Records excerpted from a collection
^^^^

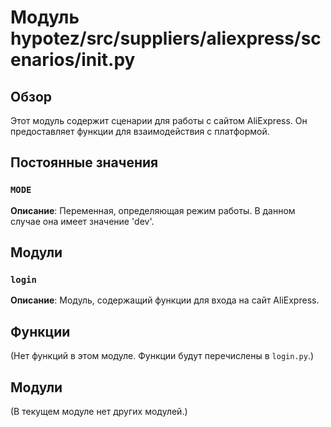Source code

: # Модуль hypotez/src/suppliers/aliexpress/scenarios/__init__.py

## Обзор

Этот модуль содержит сценарии для работы с сайтом AliExpress.  Он предоставляет функции для взаимодействия с платформой.

## Постоянные значения

### `MODE`

**Описание**:  Переменная, определяющая режим работы. В данном случае она имеет значение 'dev'.


## Модули

### `login`

**Описание**: Модуль, содержащий функции для входа на сайт AliExpress.

## Функции

(Нет функций в этом модуле.  Функции будут перечислены в `login.py`.)


## Модули

(В текущем модуле нет других модулей.)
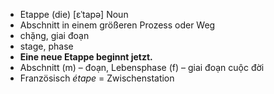 - Etappe (die)	[ɛˈtapə]	Noun	
- Abschnitt in einem größeren Prozess oder Weg
- chặng, giai đoạn
- stage, phase
- **Eine neue Etappe beginnt jetzt.**
- Abschnitt (m) – đoạn, Lebensphase (f) – giai đoạn cuộc đời	
- Französisch *étape* = Zwischenstation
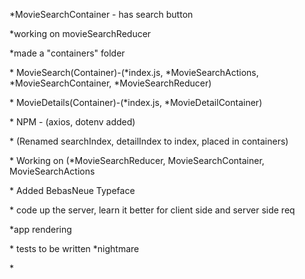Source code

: \*MovieSearchContainer - has search button

\*working on movieSearchReducer

\*made a "containers" folder 

\* MovieSearch(Container)-(*index.js,  *MovieSearchActions, *MovieSearchContainer, *MovieSearchReducer)

\* MovieDetails(Container)-(*index.js, *MovieDetailContainer)

\* NPM - (axios, dotenv added)

\* (Renamed searchIndex, detailIndex to index, placed in containers)

\* Working on (*MovieSearchReducer, MovieSearchContainer, MovieSearchActions

\* Added BebasNeue Typeface

\* code up the server, learn it better for client side and server side req

\*app rendering

\* tests to be written *nightmare

\* 
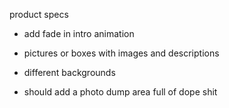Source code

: product specs
- add fade in intro animation
- pictures or boxes with images and descriptions
- different backgrounds


- should add a photo dump area full of dope shit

^^^^

WHAT IS BEING ASKED:
Write the records out again in full, exactly, and skip every picture.

WORKED SOLUTION:
Source code

: # Модуль hypotez/src/suppliers/aliexpress/scenarios/__init__.py

## Обзор

Этот модуль содержит сценарии для работы с сайтом AliExpress.  Он предоставляет функции для взаимодействия с платформой.

## Постоянные значения

### `MODE`

**Описание**:  Переменная, определяющая режим работы. В данном случае она имеет значение 'dev'.


## Модули

### `login`

**Описание**: Модуль, содержащий функции для входа на сайт AliExpress.

## Функции

(Нет функций в этом модуле.  Функции будут перечислены в `login.py`.)


## Модули

(В текущем модуле нет других модулей.)
 - Etappe (die)	[ɛˈtapə]	Noun	
- Abschnitt in einem größeren Prozess oder Weg
- chặng, giai đoạn
- stage, phase
- **Eine neue Etappe beginnt jetzt.**
- Abschnitt (m) – đoạn, Lebensphase (f) – giai đoạn cuộc đời	
- Französisch *étape* = Zwischenstation
Source code

: \*MovieSearchContainer - has search button

\*working on movieSearchReducer

\*made a "containers" folder 

\* MovieSearch(Container)-(*index.js,  *MovieSearchActions, *MovieSearchContainer, *MovieSearchReducer)

\* MovieDetails(Container)-(*index.js, *MovieDetailContainer)

\* NPM - (axios, dotenv added)

\* (Renamed searchIndex, detailIndex to index, placed in containers)

\* Working on (*MovieSearchReducer, MovieSearchContainer, MovieSearchActions

\* Added BebasNeue Typeface

\* code up the server, learn it better for client side and server side req

\*app rendering

\* tests to be written *nightmare

\* 
Source code

: product specs
- add fade in intro animation
- pictures or boxes with images and descriptions
- different backgrounds


- should add a photo dump area full of dope shit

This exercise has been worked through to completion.